Minyatür ile Mangala dünya mirası oluyor
KÜLTÜR VE TURİZM BAKANLIĞI DAHA ÖNCE UNESCO’YA SUNDUĞU ‘GELENEKSEL TÜRK OKÇULUĞU’ İLE ‘BİR USTA BİN USTA’ PROJESİNİN ARDINDAN GELENEKSEL ZEKÂ VE STRATEJİ OYUNU ‘MANGALA/GÖÇÜRME’ İLE ‘MİNYATÜR’ SANATINI DA ÇOK ULUSLU DOSYALAR OLARAK DÜNYA MİRASI YAPMAK ÜZERE İLK ADIMI ATTI.
Kültür ve Turizm Bakanlığı daha önce UNESCO’ya sunduğu ‘Geleneksel Türk Okçuluğu’ ile ‘Bir Usta Bin Usta’ projesinin ardından geleneksel zeka ve strateji oyunu ‘Mangala/Göçürme’ ile ‘Minyatür’ sanatını da çok uluslu dosyalar olarak dünya mirası yapmak üzere ilk adımı attı.
Osmanlı döneminde sosyalleşme ve kültürel paylaşım araçlarından biri olan ve izlerine tarihin sıfır noktası kabul edilen Göbeklitepe’de bile rastlanan geleneksel zeka ve strateji oyunu ‘Mangala/Göçürme’ ile ‘Minyatür’ sanatı birer dünya mirası olarak UNESCO listelerine girmeye hazırlanıyor.
Türkiye’nin pek çok yerinde ‘Köçürme’, ‘Mankala’, ‘Kümelek’, ‘Dokuz Kuyu’, ‘Dokuz Taş’, ‘Emme’, ‘Kale’, ‘Mele’, ‘Hane’, ‘Kuyucuk Taşı’ ve ‘Göçme’ gibi farklı isimlerle anılan “Geleneksel Zekâ ve Strateji Oyunu: Mangala/Göçürme” ile “Minyatür Sanatı” dosyalarının UNESCO İnsanlığın Somut Olmayan Kültürel Mirası Temsili Listesi’ne 2020 yılında kaydedilmesi bekleniyor.
Bakanlık Araştırma ve Eğitim Genel Müdürlüğünce geleneksel sanatların yaşatılması için daha önce ulusal dosya olarak başvurusu yapılan ‘Bir Usta Bin Usta’ projesinin de UNESCO İyi Koruma Uygulamaları listesine, Türkiye’nin ilk unsuru olarak, yine 2020’de dahil edilmesi öngörülüyor.
Araştırma ve Eğitim Genel Müdürü Okan İbiş sürece ilişkin yaptığı değerlendirmede, geçtiğimiz yıl başvurusu yapılan ‘Geleneksel Türk Okçuluğu’ dosyasının 9-14 Aralık tarihleri arasında düzenlenecek UNESCO Somut Olmayan Kültürel Mirasın Korunması 14’üncü Hükümetlerarası Komite Toplantısı’nda kabul edilerek, listeye kaydedilmesinin beklendiğini söyledi.

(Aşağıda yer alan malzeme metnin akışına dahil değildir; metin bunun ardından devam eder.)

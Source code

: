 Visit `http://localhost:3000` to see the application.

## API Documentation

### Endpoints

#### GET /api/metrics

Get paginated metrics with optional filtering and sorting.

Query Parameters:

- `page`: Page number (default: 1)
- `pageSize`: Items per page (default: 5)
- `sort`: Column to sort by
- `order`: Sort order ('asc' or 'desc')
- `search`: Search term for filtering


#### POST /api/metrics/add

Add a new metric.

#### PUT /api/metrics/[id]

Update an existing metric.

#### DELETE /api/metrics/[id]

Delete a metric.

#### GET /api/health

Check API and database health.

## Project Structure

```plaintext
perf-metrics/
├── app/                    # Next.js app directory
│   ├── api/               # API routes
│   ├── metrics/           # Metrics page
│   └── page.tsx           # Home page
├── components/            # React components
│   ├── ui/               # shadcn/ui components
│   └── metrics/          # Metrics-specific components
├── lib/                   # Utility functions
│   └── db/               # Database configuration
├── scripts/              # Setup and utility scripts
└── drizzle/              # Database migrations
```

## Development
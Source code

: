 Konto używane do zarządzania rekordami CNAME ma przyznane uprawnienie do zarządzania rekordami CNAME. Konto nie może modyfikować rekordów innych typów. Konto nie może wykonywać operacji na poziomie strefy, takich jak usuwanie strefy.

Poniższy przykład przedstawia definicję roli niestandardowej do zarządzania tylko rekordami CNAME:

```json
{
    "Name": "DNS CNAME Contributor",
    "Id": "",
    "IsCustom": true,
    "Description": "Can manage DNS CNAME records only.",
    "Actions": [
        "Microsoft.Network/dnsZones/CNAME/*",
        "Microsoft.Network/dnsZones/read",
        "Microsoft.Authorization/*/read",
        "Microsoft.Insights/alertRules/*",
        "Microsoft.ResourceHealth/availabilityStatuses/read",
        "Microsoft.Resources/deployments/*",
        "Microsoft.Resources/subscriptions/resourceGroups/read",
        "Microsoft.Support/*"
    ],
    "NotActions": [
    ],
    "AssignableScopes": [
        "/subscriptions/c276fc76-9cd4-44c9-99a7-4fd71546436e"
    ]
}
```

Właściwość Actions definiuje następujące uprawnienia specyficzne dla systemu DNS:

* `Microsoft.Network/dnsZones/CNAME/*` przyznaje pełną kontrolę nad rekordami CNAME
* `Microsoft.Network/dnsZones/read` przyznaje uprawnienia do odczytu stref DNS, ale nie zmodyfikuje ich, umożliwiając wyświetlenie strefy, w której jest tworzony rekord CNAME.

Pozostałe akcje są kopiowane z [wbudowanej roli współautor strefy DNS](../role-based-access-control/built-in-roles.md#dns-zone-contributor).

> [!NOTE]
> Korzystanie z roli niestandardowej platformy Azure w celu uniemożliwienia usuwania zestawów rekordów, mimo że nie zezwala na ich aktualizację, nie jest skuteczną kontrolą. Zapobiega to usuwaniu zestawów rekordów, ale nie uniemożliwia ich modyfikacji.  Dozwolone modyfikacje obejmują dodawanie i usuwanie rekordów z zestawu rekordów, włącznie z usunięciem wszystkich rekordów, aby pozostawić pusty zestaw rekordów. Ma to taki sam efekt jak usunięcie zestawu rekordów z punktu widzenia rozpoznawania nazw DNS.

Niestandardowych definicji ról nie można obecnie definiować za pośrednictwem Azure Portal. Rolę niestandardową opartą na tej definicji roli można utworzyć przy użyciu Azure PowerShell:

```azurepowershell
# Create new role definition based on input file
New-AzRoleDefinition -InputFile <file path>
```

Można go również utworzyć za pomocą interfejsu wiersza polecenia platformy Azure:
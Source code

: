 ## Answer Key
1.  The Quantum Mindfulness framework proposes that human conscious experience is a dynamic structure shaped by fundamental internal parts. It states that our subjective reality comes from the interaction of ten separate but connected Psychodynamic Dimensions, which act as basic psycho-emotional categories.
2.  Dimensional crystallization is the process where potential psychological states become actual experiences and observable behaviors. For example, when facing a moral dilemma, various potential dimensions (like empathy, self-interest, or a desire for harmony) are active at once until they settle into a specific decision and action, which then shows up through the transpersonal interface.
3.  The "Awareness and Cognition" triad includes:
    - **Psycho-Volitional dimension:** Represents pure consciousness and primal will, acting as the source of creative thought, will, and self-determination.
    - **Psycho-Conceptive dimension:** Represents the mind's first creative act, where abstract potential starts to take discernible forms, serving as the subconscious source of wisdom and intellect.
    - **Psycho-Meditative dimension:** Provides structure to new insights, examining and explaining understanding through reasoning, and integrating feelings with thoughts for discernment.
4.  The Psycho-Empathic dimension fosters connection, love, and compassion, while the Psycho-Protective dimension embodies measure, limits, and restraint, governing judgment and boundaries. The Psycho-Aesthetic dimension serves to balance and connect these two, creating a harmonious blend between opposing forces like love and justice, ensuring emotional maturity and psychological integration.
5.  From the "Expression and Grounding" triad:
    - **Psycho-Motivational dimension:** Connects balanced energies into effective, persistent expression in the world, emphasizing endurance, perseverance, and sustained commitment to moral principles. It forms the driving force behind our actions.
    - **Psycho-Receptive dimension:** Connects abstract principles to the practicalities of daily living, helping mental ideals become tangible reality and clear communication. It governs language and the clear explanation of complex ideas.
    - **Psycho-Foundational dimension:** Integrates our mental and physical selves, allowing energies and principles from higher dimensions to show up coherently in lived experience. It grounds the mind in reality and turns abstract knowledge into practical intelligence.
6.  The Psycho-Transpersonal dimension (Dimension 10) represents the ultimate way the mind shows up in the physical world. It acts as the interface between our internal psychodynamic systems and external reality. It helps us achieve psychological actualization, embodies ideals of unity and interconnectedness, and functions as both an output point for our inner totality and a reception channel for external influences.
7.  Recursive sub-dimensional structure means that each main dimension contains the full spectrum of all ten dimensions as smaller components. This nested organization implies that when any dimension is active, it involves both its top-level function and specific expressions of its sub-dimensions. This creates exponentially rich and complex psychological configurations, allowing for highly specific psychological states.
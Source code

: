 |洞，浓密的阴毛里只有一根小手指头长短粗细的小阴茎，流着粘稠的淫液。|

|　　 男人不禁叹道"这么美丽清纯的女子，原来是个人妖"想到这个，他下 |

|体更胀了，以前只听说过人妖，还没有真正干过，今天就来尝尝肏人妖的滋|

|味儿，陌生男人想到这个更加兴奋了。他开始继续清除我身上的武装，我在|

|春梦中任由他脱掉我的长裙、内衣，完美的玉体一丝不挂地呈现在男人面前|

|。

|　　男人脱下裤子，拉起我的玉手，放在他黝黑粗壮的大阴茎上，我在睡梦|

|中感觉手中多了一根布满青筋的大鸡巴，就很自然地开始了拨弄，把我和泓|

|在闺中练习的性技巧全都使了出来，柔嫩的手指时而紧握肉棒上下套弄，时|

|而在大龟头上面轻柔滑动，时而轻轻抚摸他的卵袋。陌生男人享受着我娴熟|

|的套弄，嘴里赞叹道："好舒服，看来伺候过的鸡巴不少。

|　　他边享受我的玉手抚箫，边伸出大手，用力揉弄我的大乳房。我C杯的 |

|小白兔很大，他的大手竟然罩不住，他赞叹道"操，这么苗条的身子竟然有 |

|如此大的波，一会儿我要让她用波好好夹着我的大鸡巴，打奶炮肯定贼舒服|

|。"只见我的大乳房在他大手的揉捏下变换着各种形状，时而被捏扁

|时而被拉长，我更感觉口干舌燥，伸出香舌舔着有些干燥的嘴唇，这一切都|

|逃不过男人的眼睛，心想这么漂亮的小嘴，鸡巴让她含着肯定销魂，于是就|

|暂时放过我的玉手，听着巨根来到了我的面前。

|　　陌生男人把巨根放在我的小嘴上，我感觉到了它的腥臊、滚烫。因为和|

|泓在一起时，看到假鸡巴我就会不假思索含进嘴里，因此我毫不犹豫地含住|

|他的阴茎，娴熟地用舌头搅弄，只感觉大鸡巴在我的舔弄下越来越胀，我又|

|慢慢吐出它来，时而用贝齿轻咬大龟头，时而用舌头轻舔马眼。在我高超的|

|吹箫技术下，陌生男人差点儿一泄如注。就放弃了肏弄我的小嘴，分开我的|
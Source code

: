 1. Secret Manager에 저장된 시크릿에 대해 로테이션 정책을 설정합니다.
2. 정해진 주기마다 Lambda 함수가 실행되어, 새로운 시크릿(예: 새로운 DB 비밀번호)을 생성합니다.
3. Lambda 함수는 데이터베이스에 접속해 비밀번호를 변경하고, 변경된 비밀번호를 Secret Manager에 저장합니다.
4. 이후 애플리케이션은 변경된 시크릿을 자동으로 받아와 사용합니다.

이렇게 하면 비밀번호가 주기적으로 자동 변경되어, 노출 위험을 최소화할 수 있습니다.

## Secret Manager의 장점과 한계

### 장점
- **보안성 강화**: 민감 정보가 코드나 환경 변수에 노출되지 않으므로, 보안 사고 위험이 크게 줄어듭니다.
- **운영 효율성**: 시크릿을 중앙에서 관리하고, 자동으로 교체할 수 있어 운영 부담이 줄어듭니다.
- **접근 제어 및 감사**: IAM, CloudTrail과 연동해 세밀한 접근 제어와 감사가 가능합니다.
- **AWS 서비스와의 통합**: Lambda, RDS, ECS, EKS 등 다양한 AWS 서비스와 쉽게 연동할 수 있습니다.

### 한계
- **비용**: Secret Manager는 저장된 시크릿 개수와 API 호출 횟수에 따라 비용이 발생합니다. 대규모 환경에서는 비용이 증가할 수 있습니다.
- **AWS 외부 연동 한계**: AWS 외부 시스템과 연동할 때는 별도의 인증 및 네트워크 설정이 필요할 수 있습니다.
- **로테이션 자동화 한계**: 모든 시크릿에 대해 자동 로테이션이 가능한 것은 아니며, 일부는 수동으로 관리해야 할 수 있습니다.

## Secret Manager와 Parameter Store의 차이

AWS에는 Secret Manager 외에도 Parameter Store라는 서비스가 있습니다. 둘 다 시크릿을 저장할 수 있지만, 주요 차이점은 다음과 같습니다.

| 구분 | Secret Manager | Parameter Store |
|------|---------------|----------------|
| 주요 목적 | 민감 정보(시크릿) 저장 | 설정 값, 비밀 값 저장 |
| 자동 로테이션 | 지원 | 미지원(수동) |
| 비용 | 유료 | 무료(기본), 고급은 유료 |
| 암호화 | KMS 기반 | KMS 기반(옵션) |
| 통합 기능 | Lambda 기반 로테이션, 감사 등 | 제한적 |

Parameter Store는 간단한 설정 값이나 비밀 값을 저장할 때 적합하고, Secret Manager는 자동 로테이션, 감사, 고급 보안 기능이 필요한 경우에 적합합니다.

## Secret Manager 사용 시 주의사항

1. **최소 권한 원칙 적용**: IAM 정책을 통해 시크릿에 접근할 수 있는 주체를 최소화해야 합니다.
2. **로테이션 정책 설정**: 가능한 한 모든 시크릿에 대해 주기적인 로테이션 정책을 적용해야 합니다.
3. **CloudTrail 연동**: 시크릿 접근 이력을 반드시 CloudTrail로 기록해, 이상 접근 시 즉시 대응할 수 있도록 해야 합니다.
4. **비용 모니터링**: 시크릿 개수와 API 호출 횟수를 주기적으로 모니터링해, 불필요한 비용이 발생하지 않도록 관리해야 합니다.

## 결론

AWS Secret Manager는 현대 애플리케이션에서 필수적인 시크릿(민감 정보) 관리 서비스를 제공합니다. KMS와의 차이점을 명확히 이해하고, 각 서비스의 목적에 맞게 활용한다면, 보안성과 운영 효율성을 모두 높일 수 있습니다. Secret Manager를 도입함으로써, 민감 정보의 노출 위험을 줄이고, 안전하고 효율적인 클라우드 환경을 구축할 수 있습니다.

Türkiye’nin UNESCO Somut Olmayan Kültürel Miras Listelerindeki 17 unsuruyla 178 ülke arasında ilk 5’te olduğunu belirten Okan İbiş, gelecek yıl ‘Mangala’ ile ‘Minyatür’ sanatının da UNESCO’ya kabul edilmesiyle birlikte listelerdeki bu sayıyı daha da artıracaklarını vurguladı.